Required work: Would you retype each of the records exactly as shown?
=== Section Start ===
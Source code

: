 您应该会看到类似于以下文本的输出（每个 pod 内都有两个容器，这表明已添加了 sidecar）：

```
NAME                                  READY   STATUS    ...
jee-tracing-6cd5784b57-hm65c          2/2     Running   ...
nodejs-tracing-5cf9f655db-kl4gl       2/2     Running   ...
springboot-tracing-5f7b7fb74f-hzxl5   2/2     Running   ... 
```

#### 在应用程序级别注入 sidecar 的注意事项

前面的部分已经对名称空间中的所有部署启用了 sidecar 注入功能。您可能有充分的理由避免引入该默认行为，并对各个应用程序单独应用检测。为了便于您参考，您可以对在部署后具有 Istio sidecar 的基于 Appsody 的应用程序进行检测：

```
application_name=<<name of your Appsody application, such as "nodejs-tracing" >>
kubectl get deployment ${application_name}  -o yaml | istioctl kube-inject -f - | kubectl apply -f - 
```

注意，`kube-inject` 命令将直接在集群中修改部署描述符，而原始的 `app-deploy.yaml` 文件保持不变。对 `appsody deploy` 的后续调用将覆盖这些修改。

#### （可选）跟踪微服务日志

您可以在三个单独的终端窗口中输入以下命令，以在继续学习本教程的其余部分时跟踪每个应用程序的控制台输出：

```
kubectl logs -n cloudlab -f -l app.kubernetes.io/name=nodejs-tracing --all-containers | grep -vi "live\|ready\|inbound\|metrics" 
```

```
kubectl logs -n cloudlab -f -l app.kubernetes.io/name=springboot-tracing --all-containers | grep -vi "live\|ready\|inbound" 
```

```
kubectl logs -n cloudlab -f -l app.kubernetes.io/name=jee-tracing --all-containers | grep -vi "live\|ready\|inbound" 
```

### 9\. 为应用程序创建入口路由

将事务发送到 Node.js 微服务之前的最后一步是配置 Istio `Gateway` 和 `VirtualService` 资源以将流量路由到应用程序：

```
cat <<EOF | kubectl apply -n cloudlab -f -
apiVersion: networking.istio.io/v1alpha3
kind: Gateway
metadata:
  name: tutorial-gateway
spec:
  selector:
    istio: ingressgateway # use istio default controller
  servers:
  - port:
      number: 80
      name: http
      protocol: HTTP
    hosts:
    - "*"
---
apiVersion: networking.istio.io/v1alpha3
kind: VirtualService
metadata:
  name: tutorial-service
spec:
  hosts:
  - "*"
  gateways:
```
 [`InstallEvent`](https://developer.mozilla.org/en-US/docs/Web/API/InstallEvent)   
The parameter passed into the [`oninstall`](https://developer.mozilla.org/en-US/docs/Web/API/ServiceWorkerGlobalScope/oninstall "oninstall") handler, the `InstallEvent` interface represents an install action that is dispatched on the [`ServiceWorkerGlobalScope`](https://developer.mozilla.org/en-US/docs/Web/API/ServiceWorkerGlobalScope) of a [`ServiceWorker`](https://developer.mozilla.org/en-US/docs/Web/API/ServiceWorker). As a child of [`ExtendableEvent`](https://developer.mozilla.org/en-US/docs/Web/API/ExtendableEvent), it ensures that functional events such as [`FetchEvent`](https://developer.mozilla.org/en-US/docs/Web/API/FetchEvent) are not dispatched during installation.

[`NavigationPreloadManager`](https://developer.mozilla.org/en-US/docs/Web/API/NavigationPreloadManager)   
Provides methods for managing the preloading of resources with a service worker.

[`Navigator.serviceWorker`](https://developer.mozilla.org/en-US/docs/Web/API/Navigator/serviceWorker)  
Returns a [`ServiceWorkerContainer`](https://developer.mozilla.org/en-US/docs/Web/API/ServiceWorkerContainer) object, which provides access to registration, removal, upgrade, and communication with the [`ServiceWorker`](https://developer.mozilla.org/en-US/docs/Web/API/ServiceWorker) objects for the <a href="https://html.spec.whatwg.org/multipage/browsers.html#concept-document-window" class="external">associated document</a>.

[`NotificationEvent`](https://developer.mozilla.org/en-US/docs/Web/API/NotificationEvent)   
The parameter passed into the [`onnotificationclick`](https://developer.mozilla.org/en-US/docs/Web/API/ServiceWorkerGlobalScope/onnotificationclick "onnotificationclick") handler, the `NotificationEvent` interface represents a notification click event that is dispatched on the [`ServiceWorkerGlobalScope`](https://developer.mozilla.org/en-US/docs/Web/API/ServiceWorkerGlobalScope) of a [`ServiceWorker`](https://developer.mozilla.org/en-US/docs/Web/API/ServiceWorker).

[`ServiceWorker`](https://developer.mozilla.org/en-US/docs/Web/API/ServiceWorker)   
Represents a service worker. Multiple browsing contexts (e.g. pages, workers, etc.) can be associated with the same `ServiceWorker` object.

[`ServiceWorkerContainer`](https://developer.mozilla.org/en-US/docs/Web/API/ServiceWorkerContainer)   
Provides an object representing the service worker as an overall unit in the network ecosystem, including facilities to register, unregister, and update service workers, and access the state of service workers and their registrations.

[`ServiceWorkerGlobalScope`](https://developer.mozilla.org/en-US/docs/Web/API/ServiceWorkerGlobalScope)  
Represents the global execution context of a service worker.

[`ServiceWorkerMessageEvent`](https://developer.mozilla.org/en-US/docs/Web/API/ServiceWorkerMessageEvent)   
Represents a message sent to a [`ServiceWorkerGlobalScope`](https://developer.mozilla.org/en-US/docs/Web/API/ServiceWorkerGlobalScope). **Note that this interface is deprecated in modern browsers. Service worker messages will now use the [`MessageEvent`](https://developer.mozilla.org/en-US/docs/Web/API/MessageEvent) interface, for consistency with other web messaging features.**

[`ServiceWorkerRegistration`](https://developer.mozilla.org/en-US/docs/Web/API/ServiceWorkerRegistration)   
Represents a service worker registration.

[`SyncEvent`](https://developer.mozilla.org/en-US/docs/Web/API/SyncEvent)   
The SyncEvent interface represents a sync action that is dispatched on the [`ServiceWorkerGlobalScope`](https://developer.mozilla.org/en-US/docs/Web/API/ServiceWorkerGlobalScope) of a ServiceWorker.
=== Section End ===
Answer space:
Source code

: 您应该会看到类似于以下文本的输出（每个 pod 内都有两个容器，这表明已添加了 sidecar）：

```
NAME                                  READY   STATUS    ...
jee-tracing-6cd5784b57-hm65c          2/2     Running   ...
nodejs-tracing-5cf9f655db-kl4gl       2/2     Running   ...
springboot-tracing-5f7b7fb74f-hzxl5   2/2     Running   ... 
```

#### 在应用程序级别注入 sidecar 的注意事项

前面的部分已经对名称空间中的所有部署启用了 sidecar 注入功能。您可能有充分的理由避免引入该默认行为，并对各个应用程序单独应用检测。为了便于您参考，您可以对在部署后具有 Istio sidecar 的基于 Appsody 的应用程序进行检测：

```
application_name=<<name of your Appsody application, such as "nodejs-tracing" >>
kubectl get deployment ${application_name}  -o yaml | istioctl kube-inject -f - | kubectl apply -f - 
```

注意，`kube-inject` 命令将直接在集群中修改部署描述符，而原始的 `app-deploy.yaml` 文件保持不变。对 `appsody deploy` 的后续调用将覆盖这些修改。

#### （可选）跟踪微服务日志

您可以在三个单独的终端窗口中输入以下命令，以在继续学习本教程的其余部分时跟踪每个应用程序的控制台输出：

```
kubectl logs -n cloudlab -f -l app.kubernetes.io/name=nodejs-tracing --all-containers | grep -vi "live\|ready\|inbound\|metrics" 
```

```
kubectl logs -n cloudlab -f -l app.kubernetes.io/name=springboot-tracing --all-containers | grep -vi "live\|ready\|inbound" 
```

```
kubectl logs -n cloudlab -f -l app.kubernetes.io/name=jee-tracing --all-containers | grep -vi "live\|ready\|inbound" 
```

### 9\. 为应用程序创建入口路由

将事务发送到 Node.js 微服务之前的最后一步是配置 Istio `Gateway` 和 `VirtualService` 资源以将流量路由到应用程序：

```
cat <<EOF | kubectl apply -n cloudlab -f -
apiVersion: networking.istio.io/v1alpha3
kind: Gateway
metadata:
  name: tutorial-gateway
spec:
  selector:
    istio: ingressgateway # use istio default controller
  servers:
  - port:
      number: 80
      name: http
      protocol: HTTP
    hosts:
    - "*"
---
apiVersion: networking.istio.io/v1alpha3
kind: VirtualService
metadata:
  name: tutorial-service
spec:
  hosts:
  - "*"
  gateways:
```
 [`InstallEvent`](https://developer.mozilla.org/en-US/docs/Web/API/InstallEvent)   
The parameter passed into the [`oninstall`](https://developer.mozilla.org/en-US/docs/Web/API/ServiceWorkerGlobalScope/oninstall "oninstall") handler, the `InstallEvent` interface represents an install action that is dispatched on the [`ServiceWorkerGlobalScope`](https://developer.mozilla.org/en-US/docs/Web/API/ServiceWorkerGlobalScope) of a [`ServiceWorker`](https://developer.mozilla.org/en-US/docs/Web/API/ServiceWorker). As a child of [`ExtendableEvent`](https://developer.mozilla.org/en-US/docs/Web/API/ExtendableEvent), it ensures that functional events such as [`FetchEvent`](https://developer.mozilla.org/en-US/docs/Web/API/FetchEvent) are not dispatched during installation.

[`NavigationPreloadManager`](https://developer.mozilla.org/en-US/docs/Web/API/NavigationPreloadManager)   
Provides methods for managing the preloading of resources with a service worker.

[`Navigator.serviceWorker`](https://developer.mozilla.org/en-US/docs/Web/API/Navigator/serviceWorker)  
Returns a [`ServiceWorkerContainer`](https://developer.mozilla.org/en-US/docs/Web/API/ServiceWorkerContainer) object, which provides access to registration, removal, upgrade, and communication with the [`ServiceWorker`](https://developer.mozilla.org/en-US/docs/Web/API/ServiceWorker) objects for the <a href="https://html.spec.whatwg.org/multipage/browsers.html#concept-document-window" class="external">associated document</a>.

[`NotificationEvent`](https://developer.mozilla.org/en-US/docs/Web/API/NotificationEvent)   
The parameter passed into the [`onnotificationclick`](https://developer.mozilla.org/en-US/docs/Web/API/ServiceWorkerGlobalScope/onnotificationclick "onnotificationclick") handler, the `NotificationEvent` interface represents a notification click event that is dispatched on the [`ServiceWorkerGlobalScope`](https://developer.mozilla.org/en-US/docs/Web/API/ServiceWorkerGlobalScope) of a [`ServiceWorker`](https://developer.mozilla.org/en-US/docs/Web/API/ServiceWorker).

[`ServiceWorker`](https://developer.mozilla.org/en-US/docs/Web/API/ServiceWorker)   
Represents a service worker. Multiple browsing contexts (e.g. pages, workers, etc.) can be associated with the same `ServiceWorker` object.

[`ServiceWorkerContainer`](https://developer.mozilla.org/en-US/docs/Web/API/ServiceWorkerContainer)   
Provides an object representing the service worker as an overall unit in the network ecosystem, including facilities to register, unregister, and update service workers, and access the state of service workers and their registrations.

[`ServiceWorkerGlobalScope`](https://developer.mozilla.org/en-US/docs/Web/API/ServiceWorkerGlobalScope)  
Represents the global execution context of a service worker.

[`ServiceWorkerMessageEvent`](https://developer.mozilla.org/en-US/docs/Web/API/ServiceWorkerMessageEvent)   
Represents a message sent to a [`ServiceWorkerGlobalScope`](https://developer.mozilla.org/en-US/docs/Web/API/ServiceWorkerGlobalScope). **Note that this interface is deprecated in modern browsers. Service worker messages will now use the [`MessageEvent`](https://developer.mozilla.org/en-US/docs/Web/API/MessageEvent) interface, for consistency with other web messaging features.**

[`ServiceWorkerRegistration`](https://developer.mozilla.org/en-US/docs/Web/API/ServiceWorkerRegistration)   
Represents a service worker registration.

[`SyncEvent`](https://developer.mozilla.org/en-US/docs/Web/API/SyncEvent)   
The SyncEvent interface represents a sync action that is dispatched on the [`ServiceWorkerGlobalScope`](https://developer.mozilla.org/en-US/docs/Web/API/ServiceWorkerGlobalScope) of a ServiceWorker.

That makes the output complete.